(Dataset entries)
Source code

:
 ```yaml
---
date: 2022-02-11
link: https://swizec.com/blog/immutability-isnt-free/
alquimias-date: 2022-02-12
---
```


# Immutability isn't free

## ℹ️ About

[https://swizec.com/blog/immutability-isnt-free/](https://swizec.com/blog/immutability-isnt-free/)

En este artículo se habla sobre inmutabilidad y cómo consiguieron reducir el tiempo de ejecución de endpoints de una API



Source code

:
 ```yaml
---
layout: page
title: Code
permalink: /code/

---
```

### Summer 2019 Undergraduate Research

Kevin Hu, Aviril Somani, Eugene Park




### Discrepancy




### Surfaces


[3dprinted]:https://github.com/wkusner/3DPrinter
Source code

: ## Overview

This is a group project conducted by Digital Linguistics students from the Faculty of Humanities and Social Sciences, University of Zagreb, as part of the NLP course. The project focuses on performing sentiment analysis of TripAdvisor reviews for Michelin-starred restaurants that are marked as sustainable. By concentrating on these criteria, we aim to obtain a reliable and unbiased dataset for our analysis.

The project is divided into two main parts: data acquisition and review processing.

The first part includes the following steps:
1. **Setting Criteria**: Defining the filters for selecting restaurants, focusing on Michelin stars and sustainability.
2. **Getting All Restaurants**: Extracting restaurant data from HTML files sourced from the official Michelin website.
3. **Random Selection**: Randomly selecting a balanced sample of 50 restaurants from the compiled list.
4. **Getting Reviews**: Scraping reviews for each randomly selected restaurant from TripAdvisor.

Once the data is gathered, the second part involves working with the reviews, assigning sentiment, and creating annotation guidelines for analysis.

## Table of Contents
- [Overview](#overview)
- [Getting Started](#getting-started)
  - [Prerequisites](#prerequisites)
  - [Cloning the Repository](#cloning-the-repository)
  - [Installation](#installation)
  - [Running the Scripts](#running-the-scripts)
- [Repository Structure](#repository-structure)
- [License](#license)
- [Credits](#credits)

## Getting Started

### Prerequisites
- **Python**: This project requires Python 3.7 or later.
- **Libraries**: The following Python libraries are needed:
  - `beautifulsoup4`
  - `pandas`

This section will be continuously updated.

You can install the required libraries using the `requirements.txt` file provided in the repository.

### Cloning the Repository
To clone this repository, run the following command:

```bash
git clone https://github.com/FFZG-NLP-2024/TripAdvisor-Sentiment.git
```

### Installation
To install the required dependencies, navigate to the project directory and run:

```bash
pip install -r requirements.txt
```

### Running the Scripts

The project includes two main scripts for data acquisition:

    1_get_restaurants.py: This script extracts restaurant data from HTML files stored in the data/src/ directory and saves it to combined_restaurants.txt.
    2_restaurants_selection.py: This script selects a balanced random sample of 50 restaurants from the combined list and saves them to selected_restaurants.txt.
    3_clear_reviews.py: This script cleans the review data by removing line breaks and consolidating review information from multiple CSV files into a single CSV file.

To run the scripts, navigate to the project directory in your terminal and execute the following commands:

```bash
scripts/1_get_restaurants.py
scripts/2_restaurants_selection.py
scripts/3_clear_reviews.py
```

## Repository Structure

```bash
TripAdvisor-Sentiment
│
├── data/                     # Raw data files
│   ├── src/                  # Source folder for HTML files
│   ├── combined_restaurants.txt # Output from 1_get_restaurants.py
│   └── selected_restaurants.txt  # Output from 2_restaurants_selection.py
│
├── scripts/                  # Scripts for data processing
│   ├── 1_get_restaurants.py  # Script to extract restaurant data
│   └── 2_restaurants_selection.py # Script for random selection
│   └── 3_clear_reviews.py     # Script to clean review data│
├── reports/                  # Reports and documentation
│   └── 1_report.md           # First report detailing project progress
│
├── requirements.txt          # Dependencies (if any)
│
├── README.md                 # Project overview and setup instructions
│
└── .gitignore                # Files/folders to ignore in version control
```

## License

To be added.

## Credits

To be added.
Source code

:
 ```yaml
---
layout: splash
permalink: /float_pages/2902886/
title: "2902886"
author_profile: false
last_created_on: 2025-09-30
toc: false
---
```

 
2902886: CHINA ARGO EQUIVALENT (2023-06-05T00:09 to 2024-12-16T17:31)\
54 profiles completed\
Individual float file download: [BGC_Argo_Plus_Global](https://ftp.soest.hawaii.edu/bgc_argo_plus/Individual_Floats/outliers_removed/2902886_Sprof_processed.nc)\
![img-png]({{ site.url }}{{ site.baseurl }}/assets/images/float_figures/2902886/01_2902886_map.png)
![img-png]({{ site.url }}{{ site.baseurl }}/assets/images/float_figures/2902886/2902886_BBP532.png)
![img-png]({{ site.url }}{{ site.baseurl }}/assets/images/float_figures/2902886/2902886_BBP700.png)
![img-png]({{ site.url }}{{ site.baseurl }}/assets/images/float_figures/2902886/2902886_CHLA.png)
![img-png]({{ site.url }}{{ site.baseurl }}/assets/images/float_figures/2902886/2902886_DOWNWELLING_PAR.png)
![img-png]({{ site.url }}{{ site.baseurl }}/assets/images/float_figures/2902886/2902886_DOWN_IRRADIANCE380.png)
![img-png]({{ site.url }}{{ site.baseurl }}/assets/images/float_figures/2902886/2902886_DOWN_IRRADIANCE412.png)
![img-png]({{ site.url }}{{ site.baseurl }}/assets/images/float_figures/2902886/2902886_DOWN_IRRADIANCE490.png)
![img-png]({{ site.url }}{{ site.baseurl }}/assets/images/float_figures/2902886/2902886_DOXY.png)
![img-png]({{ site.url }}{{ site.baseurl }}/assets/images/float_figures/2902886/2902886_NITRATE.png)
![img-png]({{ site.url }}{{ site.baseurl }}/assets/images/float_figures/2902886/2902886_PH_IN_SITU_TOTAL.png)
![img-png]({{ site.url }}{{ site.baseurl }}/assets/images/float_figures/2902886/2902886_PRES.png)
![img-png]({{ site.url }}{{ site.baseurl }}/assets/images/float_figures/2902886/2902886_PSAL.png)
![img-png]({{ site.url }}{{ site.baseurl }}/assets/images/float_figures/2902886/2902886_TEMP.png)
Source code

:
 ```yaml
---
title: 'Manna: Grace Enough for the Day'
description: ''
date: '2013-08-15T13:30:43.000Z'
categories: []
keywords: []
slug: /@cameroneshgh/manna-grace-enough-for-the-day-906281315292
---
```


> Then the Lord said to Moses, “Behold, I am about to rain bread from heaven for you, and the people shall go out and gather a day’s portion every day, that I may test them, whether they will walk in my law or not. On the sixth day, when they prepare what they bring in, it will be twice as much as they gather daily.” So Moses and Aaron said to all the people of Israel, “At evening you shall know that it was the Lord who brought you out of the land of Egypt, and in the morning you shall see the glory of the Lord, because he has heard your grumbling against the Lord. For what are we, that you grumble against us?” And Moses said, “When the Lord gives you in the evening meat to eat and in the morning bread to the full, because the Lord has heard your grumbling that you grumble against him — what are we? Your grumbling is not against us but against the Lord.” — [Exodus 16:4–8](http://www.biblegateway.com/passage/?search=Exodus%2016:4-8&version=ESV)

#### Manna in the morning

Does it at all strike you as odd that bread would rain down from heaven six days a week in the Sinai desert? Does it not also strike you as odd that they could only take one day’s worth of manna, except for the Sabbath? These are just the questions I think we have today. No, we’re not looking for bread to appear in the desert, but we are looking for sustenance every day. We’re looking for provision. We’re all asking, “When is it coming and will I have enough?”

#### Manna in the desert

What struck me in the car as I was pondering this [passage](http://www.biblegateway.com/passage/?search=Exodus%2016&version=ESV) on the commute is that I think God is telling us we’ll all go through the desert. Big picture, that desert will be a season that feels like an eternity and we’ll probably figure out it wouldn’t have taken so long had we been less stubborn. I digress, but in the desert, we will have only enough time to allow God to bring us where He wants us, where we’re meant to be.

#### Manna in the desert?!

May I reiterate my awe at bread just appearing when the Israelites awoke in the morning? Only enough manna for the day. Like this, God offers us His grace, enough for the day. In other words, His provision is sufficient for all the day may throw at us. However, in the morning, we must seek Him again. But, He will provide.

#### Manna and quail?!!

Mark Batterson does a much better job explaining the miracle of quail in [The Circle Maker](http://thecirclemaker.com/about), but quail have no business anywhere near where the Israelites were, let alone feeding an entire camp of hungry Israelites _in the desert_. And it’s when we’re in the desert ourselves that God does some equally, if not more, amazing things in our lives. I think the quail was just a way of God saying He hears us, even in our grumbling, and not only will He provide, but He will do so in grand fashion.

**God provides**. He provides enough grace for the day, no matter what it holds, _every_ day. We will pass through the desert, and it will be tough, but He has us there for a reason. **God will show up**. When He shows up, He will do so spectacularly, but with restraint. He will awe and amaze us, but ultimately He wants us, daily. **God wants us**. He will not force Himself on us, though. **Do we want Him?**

§ **TASK DIRECTIONS**: Only lines holding the string "permalink" are wanted; gather each one from the entries above.

§ **OUTPUT FOR THIS TASK**:
permalink: /code/
permalink: /float_pages/2902886/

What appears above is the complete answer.